Compliance Specialist 3 (00180591)

Georgia Department of Community HealthHybrid - Atlanta, GA
Hybrid

About The Position

The Georgia Department of Community Health (DCH) is seeking qualified applicants for the position of Compliance Specialist 3, in the Office of Inspector General, Program Integrity Unit. This position provides critical support functions within the Program Integrity Unit and the Office of Inspector General, which helps safeguard the agency from fraud, waste, and abuse. The selected candidate will serve as a direct report to the Data Analytics Manager. The Compliance Specialist 3 will be responsible for the Surveillance and Utilization Review (SUR) and Deep Dive reports as well as facilitating quarterly meetings. The Compliance Specialist 3 will analyze claims data to identify aberrant billing trends for providers to facilitate utilization review.
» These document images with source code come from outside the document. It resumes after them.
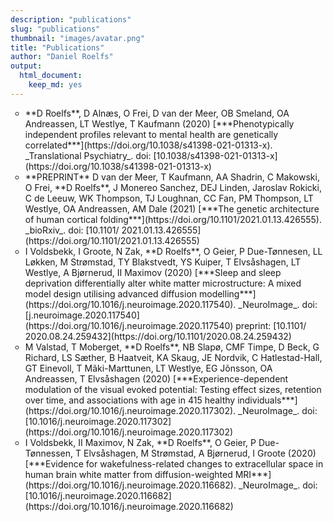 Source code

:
```yaml
---
description: "publications"
slug: "publications"
thumbnail: "images/avatar.png"
title: "Publications"
author: "Daniel Roelfs"
output:
  html_document:
    keep_md: yes
---
```


<ul style="list-style-type: circle;">
  <li>**D Roelfs**, D Alnæs, O Frei, D van der Meer, OB Smeland, OA Andreassen, LT Westlye, T Kaufmann (2020) [***Phenotypically independent profiles relevant to mental health are genetically correlated***](https://doi.org/10.1038/s41398-021-01313-x). _Translational Psychiatry_. doi: [10.1038/s41398-021-01313-x](https://doi.org/10.1038/s41398-021-01313-x)</li>

  <li>**PREPRINT** D van der Meer, T Kaufmann, AA Shadrin, C Makowski, O Frei, **D Roelfs**, J Monereo Sanchez, DEJ Linden, Jaroslav Rokicki, C de Leeuw, WK Thompson, TJ Loughnan, CC Fan, PM Thompson, LT Westlye, OA Andreassen, AM Dale (2021) [***The genetic architecture of human cortical folding***](https://doi.org/10.1101/2021.01.13.426555). _bioRxiv_. doi: [10.1101/ 2021.01.13.426555](https://doi.org/10.1101/2021.01.13.426555)</li>

  <li>I Voldsbekk, I Groote, N Zak, **D Roelfs**, O Geier, P Due-Tønnesen, LL Løkken, M Strømstad, TY Blakstvedt, YS Kuiper, T Elvsåshagen, LT Westlye, A Bjørnerud, II Maximov (2020) [***Sleep and sleep deprivation differentially alter white matter microstructure: A mixed model design utilising advanced diffusion modelling***](https://doi.org/10.1016/j.neuroimage.2020.117540). _NeuroImage_. doi: [j.neuroimage.2020.117540](https://doi.org/10.1016/j.neuroimage.2020.117540) preprint: [10.1101/ 2020.08.24.259432](https://doi.org/10.1101/2020.08.24.259432)</li>

  <li>M Valstad, T Moberget, **D Roelfs**, NB Slapø, CMF Timpe, D Beck, G Richard, LS Sæther, B Haatveit, KA Skaug, JE Nordvik, C Hatlestad-Hall, GT Einevoll, T Mãki-Marttunen, LT Westlye, EG Jõnsson, OA Andreassen, T Elvsåshagen (2020) [***Experience-dependent modulation of the visual evoked potential: Testing effect sizes, retention over time, and associations with age in 415 healthy individuals***](https://doi.org/10.1016/j.neuroimage.2020.117302). _NeuroImage_. doi: [10.1016/j.neuroimage.2020.117302](https://doi.org/10.1016/j.neuroimage.2020.117302)</li>

  <li>I Voldsbekk, II Maximov, N Zak, **D Roelfs**, O Geier, P Due-Tønnessen, T Elvsåshagen, M Strømstad, A Bjørnerud, I Groote (2020) [***Evidence for wakefulness-related changes to extracellular space in human brain white matter from diffusion-weighted MRI***](https://doi.org/10.1016/j.neuroimage.2020.116682). _NeuroImage_. doi: [10.1016/j.neuroimage.2020.116682](https://doi.org/10.1016/j.neuroimage.2020.116682)</li>
<ul>
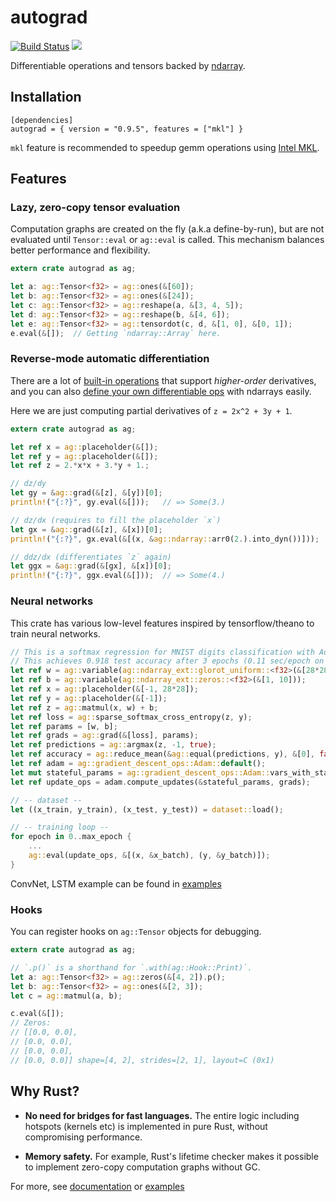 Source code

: # autograd

[![Build Status](https://travis-ci.org/raskr/rust-autograd.svg?branch=master)](https://travis-ci.org/raskr/rust-autograd)
[![](http://meritbadge.herokuapp.com/autograd)](https://crates.io/crates/autograd)

Differentiable operations and tensors backed by [ndarray](https://github.com/rust-ndarray/ndarray).

## Installation
```
[dependencies]
autograd = { version = "0.9.5", features = ["mkl"] }
```
`mkl` feature is recommended to speedup gemm operations using [Intel MKL](https://software.intel.com/en-us/mkl).

## Features
### Lazy, zero-copy tensor evaluation
Computation graphs are created on the fly (a.k.a define-by-run), but are not evaluated until `Tensor::eval` or `ag::eval` is called.
This mechanism balances better performance and flexibility.
```rust
extern crate autograd as ag;

let a: ag::Tensor<f32> = ag::ones(&[60]);
let b: ag::Tensor<f32> = ag::ones(&[24]);
let c: ag::Tensor<f32> = ag::reshape(a, &[3, 4, 5]);
let d: ag::Tensor<f32> = ag::reshape(b, &[4, 6]);
let e: ag::Tensor<f32> = ag::tensordot(c, d, &[1, 0], &[0, 1]);
e.eval(&[]);  // Getting `ndarray::Array` here.
```

### Reverse-mode automatic differentiation
There are a lot of [built-in operations](https://docs.rs/autograd/0.9.5/autograd/ops/index.html)
that support *higher-order* derivatives, and
you can also [define your own differentiable ops](https://docs.rs/autograd/0.9.5/autograd/op/trait.Op.html) with ndarrays easily.

Here we are just computing partial derivatives of `z = 2x^2 + 3y + 1`.

```rust
extern crate autograd as ag;

let ref x = ag::placeholder(&[]);
let ref y = ag::placeholder(&[]);
let ref z = 2.*x*x + 3.*y + 1.;

// dz/dy
let gy = &ag::grad(&[z], &[y])[0];
println!("{:?}", gy.eval(&[]));   // => Some(3.)

// dz/dx (requires to fill the placeholder `x`)
let gx = &ag::grad(&[z], &[x])[0];
println!("{:?}", gx.eval(&[(x, &ag::ndarray::arr0(2.).into_dyn())]));  // => Some(8.)

// ddz/dx (differentiates `z` again)
let ggx = &ag::grad(&[gx], &[x])[0];
println!("{:?}", ggx.eval(&[]));  // => Some(4.)
```

### Neural networks
This crate has various low-level features inspired by tensorflow/theano to train neural networks.
```rust
// This is a softmax regression for MNIST digits classification with Adam.
// This achieves 0.918 test accuracy after 3 epochs (0.11 sec/epoch on 2.7GHz Intel Core i5).
let ref w = ag::variable(ag::ndarray_ext::glorot_uniform::<f32>(&[28*28, 10]));
let ref b = ag::variable(ag::ndarray_ext::zeros::<f32>(&[1, 10]));
let ref x = ag::placeholder(&[-1, 28*28]);
let ref y = ag::placeholder(&[-1]);
let ref z = ag::matmul(x, w) + b;
let ref loss = ag::sparse_softmax_cross_entropy(z, y);
let ref params = [w, b];
let ref grads = ag::grad(&[loss], params);
let ref predictions = ag::argmax(z, -1, true);
let ref accuracy = ag::reduce_mean(&ag::equal(predictions, y), &[0], false);
let ref adam = ag::gradient_descent_ops::Adam::default();
let mut stateful_params = ag::gradient_descent_ops::Adam::vars_with_states(params);
let ref update_ops = adam.compute_updates(&stateful_params, grads);

// -- dataset --
let ((x_train, y_train), (x_test, y_test)) = dataset::load();

// -- training loop --
for epoch in 0..max_epoch {
    ...
    ag::eval(update_ops, &[(x, &x_batch), (y, &y_batch)]);
}
```

ConvNet, LSTM example can be found in [examples](https://github.com/raskr/rust-autograd/tree/master/examples)

### Hooks
You can register hooks on `ag::Tensor` objects for debugging.
```rust
extern crate autograd as ag;

// `.p()` is a shorthand for `.with(ag::Hook::Print)`.
let a: ag::Tensor<f32> = ag::zeros(&[4, 2]).p();
let b: ag::Tensor<f32> = ag::ones(&[2, 3]);
let c = ag::matmul(a, b);

c.eval(&[]);
// Zeros:
// [[0.0, 0.0],
// [0.0, 0.0],
// [0.0, 0.0],
// [0.0, 0.0]] shape=[4, 2], strides=[2, 1], layout=C (0x1)
```

## Why Rust?

- **No need for bridges for fast languages.**
The entire logic including hotspots (kernels etc) is implemented in pure Rust, 
without compromising performance.

- **Memory safety.** For example, Rust's lifetime checker makes it possible to implement zero-copy computation graphs without GC.

For more, see [documentation](https://docs.rs/autograd/) or
[examples](https://github.com/raskr/rust-autograd/tree/master/examples)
The desired candidate will collaborate with other Program Integrity staff for onsite investigations. This is a hybrid position that requires in-office and remote work with the approval of your supervisor. Your days of frequency in the office can change at any time during your employment based on the business needs of the organization.

Requirements

  • High school diploma/GED and four (4) years of job-related experience; or Associate degree in a related field from an accredited college or university and five (5) years of job-related experience or four (4) years of related professional experience; or two (2) years of experience required at the lower level Complnc Specialist 2 (RCP061) or position equivalent.
  • Some positions may require a certification or licensure.
  • Some positions may require a valid driver's license.

Nice To Haves

  • Proficient knowledge of Microsoft Office Suite Applications and Data Analysis
  • Intermediate to advanced MS Word, MS Excel, MS Access, and MS Power BI
  • Knowledge of Business Objects and Medicaid Management Information Systems
  • Knowledge of statistical data and reporting
  • Knowledge of Medicaid Policies and Procedures
  • Experience working with Medicaid and/or Medicare claims
  • Ability to coordinate tasks with internal and external parties
  • Ability to organize documents, forms, and data
  • Ability to communicate both orally and in writing
  • Ability to understand governmental organizations and operations
  • Strong data entry and typing skills
  • Comfortable presenting findings from data analysis to a wide range of audiences through a variety of mediums
  • Ability to understand and proactively identify fraud, waste, and abuse in healthcare settings

Responsibilities

  • Reports to the Data Analytics Manager.
  • Run Surveillance and Utilization Review (SUR) and Deep Dive reports on a quarterly basis.
  • Facilitate meetings on a quarterly basis to discuss SUR reports with Program Integrity staff.
  • Test/Review Ad Hoc/SUR change orders in MMIS which affect DCH OIG data sources and reports.
  • Develop criteria for reports for internal and external end users.
  • Perform complex data queries to facilitate claims data analysis.
  • Support the review of state and federal legal cases involving the Medicaid program.
  • Perform data analysis to identify patterns of suspicious behavior from providers that may lead to potential cases of fraud, waste and abuse.
  • Monitor and track assigned data requests.
  • Maintain and track compliance with established deadlines.
  • Research data discrepancies and recommend strategies for accurate reporting.
  • Research health related topics for identification of possible fraud and abuse related investigations.
  • May serve as a team lead on specific projects assigned.

Benefits

  • employee retirement plan
  • paid holidays annually
  • vacation and sick leave
  • health, dental, vision, legal, disability, accidental death and dismemberment, health and child care spending account.